§ **EXERCISE INSTRUCTIONS**: Copy exactly the stretch of data below from the line with "Nechť $z_0 \in" through the line with "na $X$ globálně analytická.", including both of those lines.

§ **RECORDS FOR PROCESSING**:
○ ○ ○ ○

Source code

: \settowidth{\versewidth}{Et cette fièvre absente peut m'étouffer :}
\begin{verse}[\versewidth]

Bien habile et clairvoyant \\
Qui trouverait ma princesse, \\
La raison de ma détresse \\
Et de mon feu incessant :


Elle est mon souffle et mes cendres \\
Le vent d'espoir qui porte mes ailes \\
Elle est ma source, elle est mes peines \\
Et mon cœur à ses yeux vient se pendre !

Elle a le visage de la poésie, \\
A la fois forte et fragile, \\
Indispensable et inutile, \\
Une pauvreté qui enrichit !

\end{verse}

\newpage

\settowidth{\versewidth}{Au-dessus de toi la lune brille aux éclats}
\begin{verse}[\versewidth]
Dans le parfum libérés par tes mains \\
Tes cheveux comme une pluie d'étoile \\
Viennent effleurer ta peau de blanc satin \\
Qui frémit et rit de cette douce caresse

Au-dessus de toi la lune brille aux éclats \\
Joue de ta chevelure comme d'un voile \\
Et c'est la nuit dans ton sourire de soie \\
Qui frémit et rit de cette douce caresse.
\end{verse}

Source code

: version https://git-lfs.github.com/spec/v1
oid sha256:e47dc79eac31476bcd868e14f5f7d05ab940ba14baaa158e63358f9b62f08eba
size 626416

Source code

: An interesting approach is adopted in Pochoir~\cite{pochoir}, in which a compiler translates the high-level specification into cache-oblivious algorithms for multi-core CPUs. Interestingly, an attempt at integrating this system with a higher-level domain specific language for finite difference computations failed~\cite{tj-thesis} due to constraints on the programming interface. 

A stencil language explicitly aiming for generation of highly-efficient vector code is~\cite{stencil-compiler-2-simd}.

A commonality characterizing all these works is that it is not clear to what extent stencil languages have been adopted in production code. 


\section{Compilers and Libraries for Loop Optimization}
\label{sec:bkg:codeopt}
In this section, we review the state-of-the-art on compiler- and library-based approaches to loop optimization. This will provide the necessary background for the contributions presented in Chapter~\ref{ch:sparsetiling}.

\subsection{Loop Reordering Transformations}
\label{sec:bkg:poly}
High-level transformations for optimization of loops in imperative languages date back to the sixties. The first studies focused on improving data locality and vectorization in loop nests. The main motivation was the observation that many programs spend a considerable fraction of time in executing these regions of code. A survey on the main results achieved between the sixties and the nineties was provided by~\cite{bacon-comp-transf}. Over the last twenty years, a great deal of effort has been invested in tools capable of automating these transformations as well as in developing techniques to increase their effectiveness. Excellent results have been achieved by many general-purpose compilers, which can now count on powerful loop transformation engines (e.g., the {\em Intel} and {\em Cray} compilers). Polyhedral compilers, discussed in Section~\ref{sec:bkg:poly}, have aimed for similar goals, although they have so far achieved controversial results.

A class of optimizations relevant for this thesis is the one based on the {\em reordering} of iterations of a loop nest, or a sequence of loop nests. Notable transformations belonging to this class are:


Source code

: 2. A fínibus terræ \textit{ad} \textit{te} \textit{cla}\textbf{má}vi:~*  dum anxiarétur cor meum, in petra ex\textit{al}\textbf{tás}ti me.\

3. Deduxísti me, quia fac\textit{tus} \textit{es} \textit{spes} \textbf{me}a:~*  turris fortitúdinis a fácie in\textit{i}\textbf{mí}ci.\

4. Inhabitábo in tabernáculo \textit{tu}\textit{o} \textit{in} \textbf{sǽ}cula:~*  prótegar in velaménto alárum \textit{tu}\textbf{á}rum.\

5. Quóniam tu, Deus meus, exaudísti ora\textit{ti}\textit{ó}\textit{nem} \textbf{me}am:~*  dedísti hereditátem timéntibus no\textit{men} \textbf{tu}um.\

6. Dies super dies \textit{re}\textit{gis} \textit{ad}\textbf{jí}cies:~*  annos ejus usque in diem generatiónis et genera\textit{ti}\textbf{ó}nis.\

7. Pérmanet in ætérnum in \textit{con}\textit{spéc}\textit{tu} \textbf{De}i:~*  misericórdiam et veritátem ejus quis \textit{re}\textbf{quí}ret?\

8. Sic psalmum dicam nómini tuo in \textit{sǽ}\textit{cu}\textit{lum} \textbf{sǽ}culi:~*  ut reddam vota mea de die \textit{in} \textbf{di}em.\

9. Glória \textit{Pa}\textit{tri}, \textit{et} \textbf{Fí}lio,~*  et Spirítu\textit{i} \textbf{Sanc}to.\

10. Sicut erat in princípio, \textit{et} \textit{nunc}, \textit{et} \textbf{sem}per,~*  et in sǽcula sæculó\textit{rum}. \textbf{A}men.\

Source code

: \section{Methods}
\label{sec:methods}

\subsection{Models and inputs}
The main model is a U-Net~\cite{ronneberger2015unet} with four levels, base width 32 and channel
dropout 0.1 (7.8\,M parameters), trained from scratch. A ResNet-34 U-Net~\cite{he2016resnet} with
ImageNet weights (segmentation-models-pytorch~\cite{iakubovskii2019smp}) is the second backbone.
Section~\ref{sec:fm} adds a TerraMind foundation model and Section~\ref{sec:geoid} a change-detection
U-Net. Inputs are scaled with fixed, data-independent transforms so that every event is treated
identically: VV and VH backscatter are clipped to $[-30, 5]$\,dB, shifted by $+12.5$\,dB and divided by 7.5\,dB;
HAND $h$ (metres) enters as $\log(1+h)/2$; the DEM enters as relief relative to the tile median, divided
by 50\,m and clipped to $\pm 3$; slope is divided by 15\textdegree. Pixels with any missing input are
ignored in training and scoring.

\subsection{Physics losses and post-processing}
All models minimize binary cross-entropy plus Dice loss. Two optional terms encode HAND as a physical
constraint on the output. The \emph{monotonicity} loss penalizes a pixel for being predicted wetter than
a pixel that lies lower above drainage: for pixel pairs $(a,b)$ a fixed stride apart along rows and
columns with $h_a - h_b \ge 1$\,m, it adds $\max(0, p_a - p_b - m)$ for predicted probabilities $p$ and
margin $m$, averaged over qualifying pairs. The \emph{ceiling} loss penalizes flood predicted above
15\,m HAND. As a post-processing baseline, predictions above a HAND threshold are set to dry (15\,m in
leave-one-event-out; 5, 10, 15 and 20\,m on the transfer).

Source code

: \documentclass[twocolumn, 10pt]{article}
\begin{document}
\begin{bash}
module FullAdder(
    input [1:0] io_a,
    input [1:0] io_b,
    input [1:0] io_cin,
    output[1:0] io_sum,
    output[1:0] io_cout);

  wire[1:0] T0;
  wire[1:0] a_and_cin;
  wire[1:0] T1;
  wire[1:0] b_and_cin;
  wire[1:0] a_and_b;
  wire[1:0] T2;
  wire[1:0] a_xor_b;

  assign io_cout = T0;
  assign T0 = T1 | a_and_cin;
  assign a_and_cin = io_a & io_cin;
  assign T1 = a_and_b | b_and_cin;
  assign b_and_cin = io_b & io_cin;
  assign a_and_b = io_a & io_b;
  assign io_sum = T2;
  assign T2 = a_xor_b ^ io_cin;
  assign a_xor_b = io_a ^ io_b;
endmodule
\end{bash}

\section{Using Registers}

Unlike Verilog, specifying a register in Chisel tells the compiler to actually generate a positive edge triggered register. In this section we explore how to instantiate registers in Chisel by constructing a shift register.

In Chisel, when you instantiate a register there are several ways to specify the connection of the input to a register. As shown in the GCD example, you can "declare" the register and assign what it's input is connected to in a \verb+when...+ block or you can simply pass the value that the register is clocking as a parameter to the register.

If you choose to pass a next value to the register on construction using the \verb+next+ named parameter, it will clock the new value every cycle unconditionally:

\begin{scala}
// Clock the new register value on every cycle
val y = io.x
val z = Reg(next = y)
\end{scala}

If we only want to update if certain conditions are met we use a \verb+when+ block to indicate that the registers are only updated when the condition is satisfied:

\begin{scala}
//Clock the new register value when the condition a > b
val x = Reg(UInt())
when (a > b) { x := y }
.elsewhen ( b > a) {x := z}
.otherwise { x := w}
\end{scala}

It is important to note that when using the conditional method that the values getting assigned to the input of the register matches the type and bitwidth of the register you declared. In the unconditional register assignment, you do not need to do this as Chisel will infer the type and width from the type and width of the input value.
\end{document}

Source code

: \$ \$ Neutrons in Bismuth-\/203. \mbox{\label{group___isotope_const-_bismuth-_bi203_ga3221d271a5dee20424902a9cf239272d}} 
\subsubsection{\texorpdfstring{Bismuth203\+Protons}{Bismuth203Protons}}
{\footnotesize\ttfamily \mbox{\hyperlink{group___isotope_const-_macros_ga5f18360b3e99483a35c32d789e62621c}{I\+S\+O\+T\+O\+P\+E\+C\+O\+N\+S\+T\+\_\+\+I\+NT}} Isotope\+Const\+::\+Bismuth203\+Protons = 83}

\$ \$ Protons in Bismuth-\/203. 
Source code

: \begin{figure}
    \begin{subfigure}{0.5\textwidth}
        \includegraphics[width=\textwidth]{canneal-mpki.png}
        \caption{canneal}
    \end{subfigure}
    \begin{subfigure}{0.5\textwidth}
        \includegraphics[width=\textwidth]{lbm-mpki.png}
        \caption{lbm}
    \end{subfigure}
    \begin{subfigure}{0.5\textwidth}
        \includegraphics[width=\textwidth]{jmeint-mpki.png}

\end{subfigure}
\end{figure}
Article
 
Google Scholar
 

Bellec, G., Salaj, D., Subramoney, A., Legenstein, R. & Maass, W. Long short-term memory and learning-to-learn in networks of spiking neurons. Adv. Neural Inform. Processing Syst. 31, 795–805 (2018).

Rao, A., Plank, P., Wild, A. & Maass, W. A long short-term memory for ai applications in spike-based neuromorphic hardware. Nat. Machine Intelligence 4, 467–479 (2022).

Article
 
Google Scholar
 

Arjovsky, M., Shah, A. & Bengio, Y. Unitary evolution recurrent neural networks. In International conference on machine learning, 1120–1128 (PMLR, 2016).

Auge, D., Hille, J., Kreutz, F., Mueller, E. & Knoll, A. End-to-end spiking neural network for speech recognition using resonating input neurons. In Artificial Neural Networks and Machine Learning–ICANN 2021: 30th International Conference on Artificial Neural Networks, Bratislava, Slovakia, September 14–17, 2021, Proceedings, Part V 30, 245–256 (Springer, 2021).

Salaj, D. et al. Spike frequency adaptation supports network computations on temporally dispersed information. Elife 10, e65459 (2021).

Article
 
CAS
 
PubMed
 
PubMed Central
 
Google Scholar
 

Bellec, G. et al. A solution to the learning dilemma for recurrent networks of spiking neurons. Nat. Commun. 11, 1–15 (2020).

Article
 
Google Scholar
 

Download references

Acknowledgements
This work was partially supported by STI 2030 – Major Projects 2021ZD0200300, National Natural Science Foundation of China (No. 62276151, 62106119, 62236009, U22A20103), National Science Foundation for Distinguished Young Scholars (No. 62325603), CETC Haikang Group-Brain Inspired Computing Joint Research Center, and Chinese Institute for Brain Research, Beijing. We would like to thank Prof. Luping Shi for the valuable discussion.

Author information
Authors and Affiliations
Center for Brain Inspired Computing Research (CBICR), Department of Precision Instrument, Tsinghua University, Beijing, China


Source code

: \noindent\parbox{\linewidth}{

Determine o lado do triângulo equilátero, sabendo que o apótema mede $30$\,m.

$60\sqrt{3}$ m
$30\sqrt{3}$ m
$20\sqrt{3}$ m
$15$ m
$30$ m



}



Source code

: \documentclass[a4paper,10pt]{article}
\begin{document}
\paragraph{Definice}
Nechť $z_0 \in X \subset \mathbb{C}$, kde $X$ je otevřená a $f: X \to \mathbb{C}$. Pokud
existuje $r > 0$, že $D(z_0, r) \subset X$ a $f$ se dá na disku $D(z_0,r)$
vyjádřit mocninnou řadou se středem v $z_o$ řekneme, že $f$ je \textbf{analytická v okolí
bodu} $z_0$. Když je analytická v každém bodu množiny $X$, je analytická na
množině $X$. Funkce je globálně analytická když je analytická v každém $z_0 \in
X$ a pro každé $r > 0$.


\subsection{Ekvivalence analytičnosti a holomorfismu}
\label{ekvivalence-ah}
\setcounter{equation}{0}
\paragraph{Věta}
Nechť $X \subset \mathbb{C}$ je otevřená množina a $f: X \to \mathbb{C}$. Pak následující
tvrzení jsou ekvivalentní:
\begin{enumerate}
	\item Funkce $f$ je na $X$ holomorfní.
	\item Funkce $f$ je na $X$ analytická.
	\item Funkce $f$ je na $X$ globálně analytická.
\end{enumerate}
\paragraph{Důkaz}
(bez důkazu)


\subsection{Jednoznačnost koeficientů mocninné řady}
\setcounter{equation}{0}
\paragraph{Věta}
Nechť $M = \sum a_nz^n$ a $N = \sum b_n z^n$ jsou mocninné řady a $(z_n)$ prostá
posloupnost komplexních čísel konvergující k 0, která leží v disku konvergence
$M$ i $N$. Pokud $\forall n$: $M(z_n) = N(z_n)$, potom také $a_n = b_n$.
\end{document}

○ ○ ○ ○

§ **TASK RESULT**:
Nechť $z_0 \in X \subset \mathbb{C}$, kde $X$ je otevřená a $f: X \to \mathbb{C}$. Pokud
existuje $r > 0$, že $D(z_0, r) \subset X$ a $f$ se dá na disku $D(z_0,r)$
vyjádřit mocninnou řadou se středem v $z_o$ řekneme, že $f$ je \textbf{analytická v okolí
bodu} $z_0$. Když je analytická v každém bodu množiny $X$, je analytická na
množině $X$. Funkce je globálně analytická když je analytická v každém $z_0 \in
X$ a pro každé $r > 0$.


\subsection{Ekvivalence analytičnosti a holomorfismu}
\label{ekvivalence-ah}
\setcounter{equation}{0}
\paragraph{Věta}
Nechť $X \subset \mathbb{C}$ je otevřená množina a $f: X \to \mathbb{C}$. Pak následující
tvrzení jsou ekvivalentní:
\begin{enumerate}
	\item Funkce $f$ je na $X$ holomorfní.
	\item Funkce $f$ je na $X$ analytická.
	\item Funkce $f$ je na $X$ globálně analytická.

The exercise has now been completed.